A backend engineering question: Suppose a user has been allotted 1 GB of storage space. He consumed 900 MB and then tries to upload 1GB of file. What would normally happen is, until the multi-part POST request is completed, the server will continue accepting the POST data and store it. And when the request is completed, it would check the file size and if it's exhausts subscription, it will deny the request and delete the stored file. What I really want is real time checking of storage limit and not wait for upload request to complete. How can I do that?
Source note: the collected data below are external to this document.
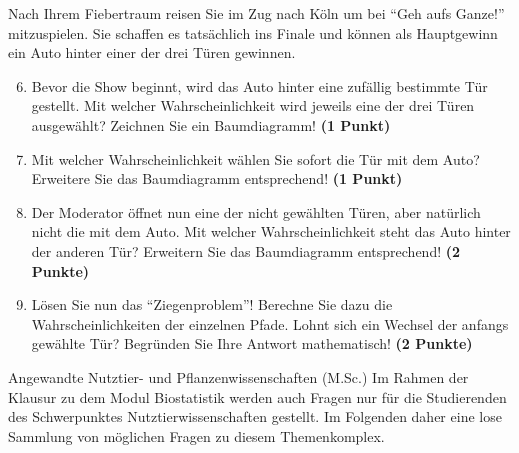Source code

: \documentclass[a4paper, 9pt]{scrartcl}\usepackage[]{graphicx}\usepackage[]{xcolor}
\begin{document}
Nach Ihrem Fiebertraum reisen Sie im Zug nach K{\"o}ln um bei "`Geh aufs
Ganze!"' mitzuspielen. Sie schaffen es tats{\"a}chlich ins Finale und k{\"o}nnen
als Hauptgewinn ein Auto hinter einer der drei T{\"u}ren gewinnen. 

\begin{enumerate}
  \setcounter{enumi}{5}  
\item Bevor die Show beginnt, wird das Auto hinter eine zuf{\"a}llig bestimmte
  T{\"u}r gestellt. Mit welcher Wahrscheinlichkeit wird jeweils eine der drei
  T{\"u}ren ausgew{\"a}hlt? Zeichnen Sie ein Baumdiagramm! \textbf{(1 Punkt)}
\item Mit welcher Wahrscheinlichkeit w{\"a}hlen Sie sofort die T{\"u}r mit
  dem Auto? Erweitere Sie das Baumdiagramm entsprechend! \textbf{(1
    Punkt)}
\item Der Moderator {\"o}ffnet nun eine der nicht gew{\"a}hlten T{\"u}ren, aber
  nat{\"u}rlich nicht die mit dem Auto. Mit welcher Wahrscheinlichkeit steht
  das Auto hinter der anderen T{\"u}r? Erweitern Sie das Baumdiagramm
  entsprechend! \textbf{(2 Punkte)}
\item L{\"o}sen Sie nun das "`Ziegenproblem"'! Berechne Sie dazu die
  Wahrscheinlichkeiten der einzelnen Pfade. Lohnt sich ein Wechsel der
  anfangs gew{\"a}hlte T{\"u}r? Begr{\"u}nden Sie Ihre Antwort mathematisch!
  \textbf{(2 Punkte)}
\end{enumerate}
 






 
\clearpage
\begin{graybox}{Angewandte Nutztier- und Pflanzenwissenschaften (M.Sc.)}
  Im Rahmen der Klausur zu dem Modul Biostatistik werden auch Fragen
  nur für die Studierenden des Schwerpunktes Nutztierwissenschaften
  gestellt. Im Folgenden daher eine lose Sammlung von möglichen Fragen zu
  diesem Themenkomplex.
\end{graybox}
\clearpage
\end{document}
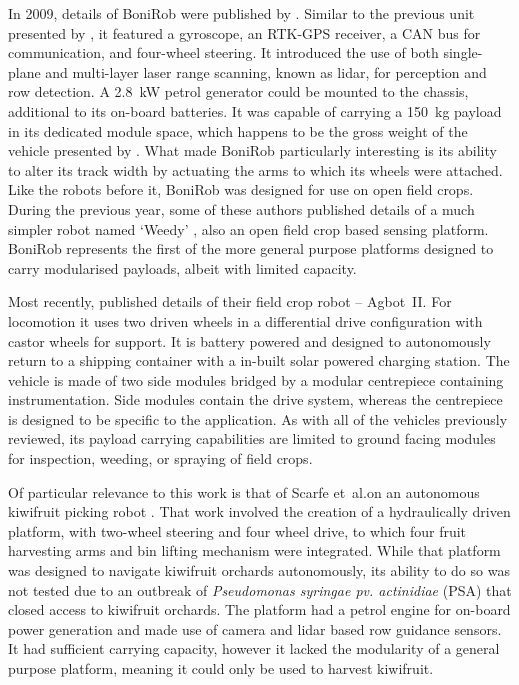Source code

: \documentclass[preprint,authoryear,12pt]{elsarticle}
\begin{document}
        In 2009, details of BoniRob were published by \cite{Ruckelshausen2009}.
        Similar to the previous unit presented by \cite{Bak2004}, it featured a gyroscope, an RTK-GPS receiver, a CAN bus for communication, and four-wheel steering.
        It introduced the use of both single-plane and multi-layer laser range scanning, known as lidar, for perception and row detection.
        A \SI{2.8}{\kilo\watt} petrol generator could be mounted to the chassis, additional to its on-board batteries.
        It was capable of carrying a \SI{150}{\kilo\gram} payload in its dedicated module space, which happens to be the gross weight of the vehicle presented by \cite{Bak2004}.
        What made BoniRob particularly interesting is its ability to alter its track width by actuating the arms to which its wheels were attached.
        Like the robots before it, BoniRob was designed for use on open field crops.
        During the previous year, some of these authors published details of a much simpler robot named `Weedy' \citep{Klose2008}, also an open field crop based sensing platform.
        BoniRob represents the first of the more general purpose platforms designed to carry modularised payloads, albeit with limited capacity.


        Most recently, \cite{Bawden2017} published details of their field crop robot -- Agbot~II.
        For locomotion it uses two driven wheels in a differential drive configuration with castor wheels for support.
        It is battery powered and designed to autonomously return to a shipping container with a in-built solar powered charging station.
        The vehicle is made of two side modules bridged by a modular centrepiece containing instrumentation.
        Side modules contain the drive system, whereas the centrepiece is designed to be specific to the application.
        As with all of the vehicles previously reviewed, its payload carrying capabilities are limited to ground facing modules for inspection, weeding, or spraying of field crops.


        Of particular relevance to this work is that of Scarfe et~al.\@ on an autonomous kiwifruit picking robot \citep{scarfe2009, Scarfe2012}.
        That work involved the creation of a hydraulically driven platform, with two-wheel steering and four wheel drive, to which four fruit harvesting arms and bin lifting mechanism were integrated.
        While that platform was designed to navigate kiwifruit orchards autonomously, its ability to do so was not tested due to an outbreak of \textit{Pseudomonas syringae pv. actinidiae} (PSA) that closed access to kiwifruit orchards.
        The platform had a petrol engine for on-board power generation and made use of camera and lidar based row guidance sensors.
        It had sufficient carrying capacity, however it lacked the modularity of a general purpose platform, meaning it could only be used to harvest kiwifruit.
\end{document}
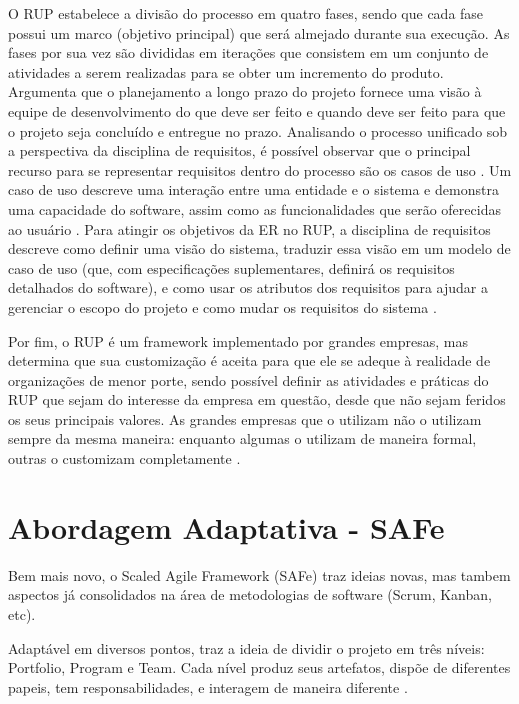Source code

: O RUP estabelece a divisão do processo em quatro fases, sendo que cada fase possui um marco (objetivo principal) que será almejado durante sua execução. As fases por sua vez são divididas em iterações que consistem em um conjunto de atividades a serem realizadas para se obter um incremento do produto. Argumenta que o planejamento a longo prazo do projeto fornece uma visão à equipe de desenvolvimento do que deve ser feito e quando deve ser feito para que o projeto seja concluído e entregue no prazo. Analisando o processo unificado sob a perspectiva da disciplina de requisitos, é possível observar que o principal recurso para se representar requisitos dentro do processo são os casos de uso \cite{kruchten001}. Um caso de uso descreve uma interação entre uma entidade e o sistema e demonstra uma capacidade do software, assim como as funcionalidades que serão oferecidas ao usuário \cite{kruchten003}. Para atingir os objetivos da ER no RUP, a disciplina de requisitos descreve como definir uma visão do sistema, traduzir essa visão em um modelo de caso de uso (que, com especificações suplementares, definirá os requisitos detalhados do software), e como usar os atributos dos requisitos para ajudar a gerenciar o escopo do projeto e como mudar os requisitos do sistema \cite{kruchten004}.


Por fim, o RUP é um framework implementado por grandes empresas, mas determina que sua customização é aceita para que ele se adeque à realidade de organizações de menor porte, sendo possível definir as atividades e práticas do RUP que sejam do interesse da empresa em questão, desde que não sejam feridos os seus principais valores. As grandes empresas que o utilizam não o utilizam sempre da mesma maneira: enquanto algumas o utilizam de maneira formal, outras o customizam completamente \cite{kruchten005}.

\section{Abordagem Adaptativa - SAFe}
Bem mais novo, o Scaled Agile Framework (SAFe) traz ideias novas, mas tambem aspectos já consolidados na área de metodologias de software (Scrum, Kanban, etc).

Adaptável em diversos pontos, traz a ideia de dividir o projeto em três níveis: Portfolio, Program e Team. Cada nível produz seus artefatos, dispõe de diferentes papeis, tem responsabilidades, e interagem de maneira diferente \cite{safe003}.

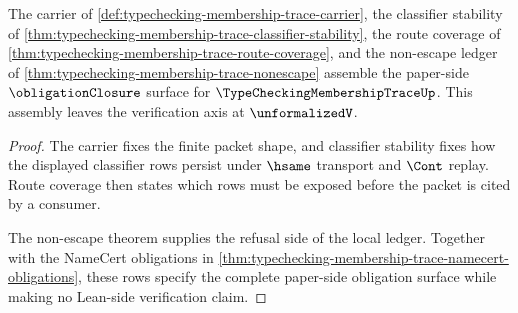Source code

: \begin{theorem}
\label{thm:typechecking-membership-trace-obligation-assembly}
The carrier of \autoref{def:typechecking-membership-trace-carrier}, the classifier stability of \autoref{thm:typechecking-membership-trace-classifier-stability}, the route coverage of \autoref{thm:typechecking-membership-trace-route-coverage}, and the non-escape ledger of \autoref{thm:typechecking-membership-trace-nonescape} assemble the paper-side $\obligationClosure$ surface for $\TypeCheckingMembershipTraceUp$. This assembly leaves the verification axis at $\unformalizedV$.
\end{theorem}
\begin{proof}
The carrier fixes the finite packet shape, and classifier stability fixes how the displayed classifier rows persist under $\hsame$ transport and $\Cont$ replay. Route coverage then states which rows must be exposed before the packet is cited by a consumer.

The non-escape theorem supplies the refusal side of the local ledger. Together with the NameCert obligations in \autoref{thm:typechecking-membership-trace-namecert-obligations}, these rows specify the complete paper-side obligation surface while making no Lean-side verification claim.
\end{proof}

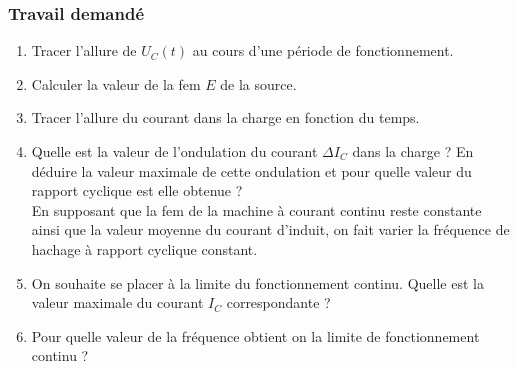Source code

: \subsubsection{Travail demandé}
\begin{enumerate}
\item Tracer l’allure de $U_C(t)$ au cours d’une période de fonctionnement. 
\item Calculer la valeur de la fem $E$ de la source. 
\item Tracer l’allure du courant dans la charge en fonction du temps. 
\item Quelle est la valeur de l’ondulation du courant $\Delta I_C$ dans la charge ? En déduire la valeur maximale de cette ondulation et pour quelle valeur du rapport cyclique est elle obtenue ? \\
En supposant que la fem de la machine à courant continu reste constante ainsi que la valeur moyenne du courant d’induit, on fait varier la fréquence de hachage à rapport cyclique constant.
\item On souhaite se placer à la limite du fonctionnement continu. Quelle est la valeur maximale du courant $I_C$ correspondante ?
\item Pour quelle valeur de la fréquence obtient on la limite de fonctionnement continu ? 
\end{enumerate}



\correction{ %
\begin{enumerate}
\item $U_C=E$ de $0$ à $\alpha.T$, nulle ailleurs;
\item Comme $E'=\alpha E$, on obtient $E=\frac{E'}{\alpha}=125V$; 
\item On suppose à $t=0$, $i_c(t=0)=i_0$. Comme $i_c(t=0)=\frac{1}{L} \int_0^T U_L dt$.\\
Pour $t \in [0,\alpha T[$, $U_L=E'-E=(1-\alpha)E$ d'où \fbox{$i_c(t)=i_0+\frac{(1-\alpha)E}{L}t$}.\\
On a alors \fbox{$i_{max}=i_0+\frac{(1-\alpha)E}{L}T=0,63A$}\\
Pour $t \in [\alpha T, T[$, $U_L=-E'=-\alpha)E$ d'où \fbox{$i_c(t)=i_{max}-\frac{-\alpha E}{L}(t-\alpha T)$}.
\item On en déduit $\Delta I_C=i_{max}-i_0$, \fbox{$\Delta I_C=\frac{1-\alpha}{L}E \alpha T$}\\
L'ondulation est maximale lorsque $\frac{\delta \Delta I_C}{\delta \alpha}=0$ d'où $\alpha=\frac{1}{2}$. Ainsi $\Delta I_{Cmax}=0,625$
\item $\Delta I_C=I_{limite}=2<I_C>$ d'où $I_{limite}=12A$
\item $\Delta I_C=I_{limite}$ implique que $\frac{1-\alpha}{L}E \alpha \frac{1}{f} =I_{limite}$ d'où \fbox{$f=\frac{1-\alpha}{L I_{limite}}E \alpha=85,8kHz$}
\end{enumerate}
}
\newpage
Depends on implementation. Require size before upload and reject using content length. This would prevent some usecases, which can be solved by cutting off the stream after receiving to the limit.

But can't content length header be spoofed by client?

It can be. What are you trying to protect against? Early abort ordinary use cases? Content length check is fine along with check at end. Malicious actor? You need to be more defensive

Cutting off the stream after receiving to the limit, how can I do this? In web framework like django, the request object is available only when, it request data is obtained fully.

https://www.aspsnippets.com/Articles/Check-Validate-File-Size-before-upload-using-HTML5.aspx Apparently it is quite trivial to pull off with HTML & JS Assuming you were asking for a Web based application. I would assume this is for better UX. So that I don't upload a 1 GB file for 15m just to be rejected. If the user is monkeying around, then it is their problem.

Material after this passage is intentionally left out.